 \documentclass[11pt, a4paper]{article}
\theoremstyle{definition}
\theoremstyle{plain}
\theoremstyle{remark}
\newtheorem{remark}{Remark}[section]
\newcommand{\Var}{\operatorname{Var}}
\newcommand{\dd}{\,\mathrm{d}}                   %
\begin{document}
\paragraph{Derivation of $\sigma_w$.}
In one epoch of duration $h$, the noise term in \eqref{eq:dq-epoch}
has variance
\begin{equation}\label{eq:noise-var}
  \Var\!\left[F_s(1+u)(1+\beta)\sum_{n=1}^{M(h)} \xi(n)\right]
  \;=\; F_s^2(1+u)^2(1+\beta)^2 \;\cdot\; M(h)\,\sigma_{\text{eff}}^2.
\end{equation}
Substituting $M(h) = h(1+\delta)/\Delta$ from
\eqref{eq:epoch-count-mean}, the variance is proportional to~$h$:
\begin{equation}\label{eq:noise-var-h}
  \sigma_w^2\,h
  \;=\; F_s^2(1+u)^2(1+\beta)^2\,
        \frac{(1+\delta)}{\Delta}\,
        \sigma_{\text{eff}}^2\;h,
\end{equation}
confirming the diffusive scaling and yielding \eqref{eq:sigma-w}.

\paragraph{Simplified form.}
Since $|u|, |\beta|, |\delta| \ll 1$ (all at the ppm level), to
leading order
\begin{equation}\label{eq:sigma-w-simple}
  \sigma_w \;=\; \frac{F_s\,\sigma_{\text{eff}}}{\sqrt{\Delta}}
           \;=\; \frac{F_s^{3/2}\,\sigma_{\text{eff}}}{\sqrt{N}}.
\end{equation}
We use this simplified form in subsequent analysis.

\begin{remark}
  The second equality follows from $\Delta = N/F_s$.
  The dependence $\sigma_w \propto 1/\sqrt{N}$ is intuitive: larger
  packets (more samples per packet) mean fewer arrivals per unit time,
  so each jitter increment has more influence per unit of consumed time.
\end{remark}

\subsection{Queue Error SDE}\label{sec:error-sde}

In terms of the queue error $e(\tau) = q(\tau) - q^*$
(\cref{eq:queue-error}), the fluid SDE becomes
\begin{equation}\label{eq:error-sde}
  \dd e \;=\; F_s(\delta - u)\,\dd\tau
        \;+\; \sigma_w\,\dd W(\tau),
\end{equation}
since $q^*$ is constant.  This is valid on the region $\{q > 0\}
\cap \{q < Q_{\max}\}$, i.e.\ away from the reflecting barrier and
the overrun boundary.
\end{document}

◆ What to work on:
Your reply should consist of all the records, restated exactly.

◆ Response box:
 \documentclass[11pt, a4paper]{article}
\theoremstyle{definition}
\theoremstyle{plain}
\theoremstyle{remark}
\newtheorem{remark}{Remark}[section]
\newcommand{\Var}{\operatorname{Var}}
\newcommand{\dd}{\,\mathrm{d}}                   %
\begin{document}
\paragraph{Derivation of $\sigma_w$.}
In one epoch of duration $h$, the noise term in \eqref{eq:dq-epoch}
has variance
\begin{equation}\label{eq:noise-var}
  \Var\!\left[F_s(1+u)(1+\beta)\sum_{n=1}^{M(h)} \xi(n)\right]
  \;=\; F_s^2(1+u)^2(1+\beta)^2 \;\cdot\; M(h)\,\sigma_{\text{eff}}^2.
\end{equation}
Substituting $M(h) = h(1+\delta)/\Delta$ from
\eqref{eq:epoch-count-mean}, the variance is proportional to~$h$:
\begin{equation}\label{eq:noise-var-h}
  \sigma_w^2\,h
  \;=\; F_s^2(1+u)^2(1+\beta)^2\,
        \frac{(1+\delta)}{\Delta}\,
        \sigma_{\text{eff}}^2\;h,
\end{equation}
confirming the diffusive scaling and yielding \eqref{eq:sigma-w}.

\paragraph{Simplified form.}
Since $|u|, |\beta|, |\delta| \ll 1$ (all at the ppm level), to
leading order
\begin{equation}\label{eq:sigma-w-simple}
  \sigma_w \;=\; \frac{F_s\,\sigma_{\text{eff}}}{\sqrt{\Delta}}
           \;=\; \frac{F_s^{3/2}\,\sigma_{\text{eff}}}{\sqrt{N}}.
\end{equation}
We use this simplified form in subsequent analysis.

\begin{remark}
  The second equality follows from $\Delta = N/F_s$.
  The dependence $\sigma_w \propto 1/\sqrt{N}$ is intuitive: larger
  packets (more samples per packet) mean fewer arrivals per unit time,
  so each jitter increment has more influence per unit of consumed time.
\end{remark}

\subsection{Queue Error SDE}\label{sec:error-sde}

In terms of the queue error $e(\tau) = q(\tau) - q^*$
(\cref{eq:queue-error}), the fluid SDE becomes
\begin{equation}\label{eq:error-sde}
  \dd e \;=\; F_s(\delta - u)\,\dd\tau
        \;+\; \sigma_w\,\dd W(\tau),
\end{equation}
since $q^*$ is constant.  This is valid on the region $\{q > 0\}
\cap \{q < Q_{\max}\}$, i.e.\ away from the reflecting barrier and
the overrun boundary.
\end{document}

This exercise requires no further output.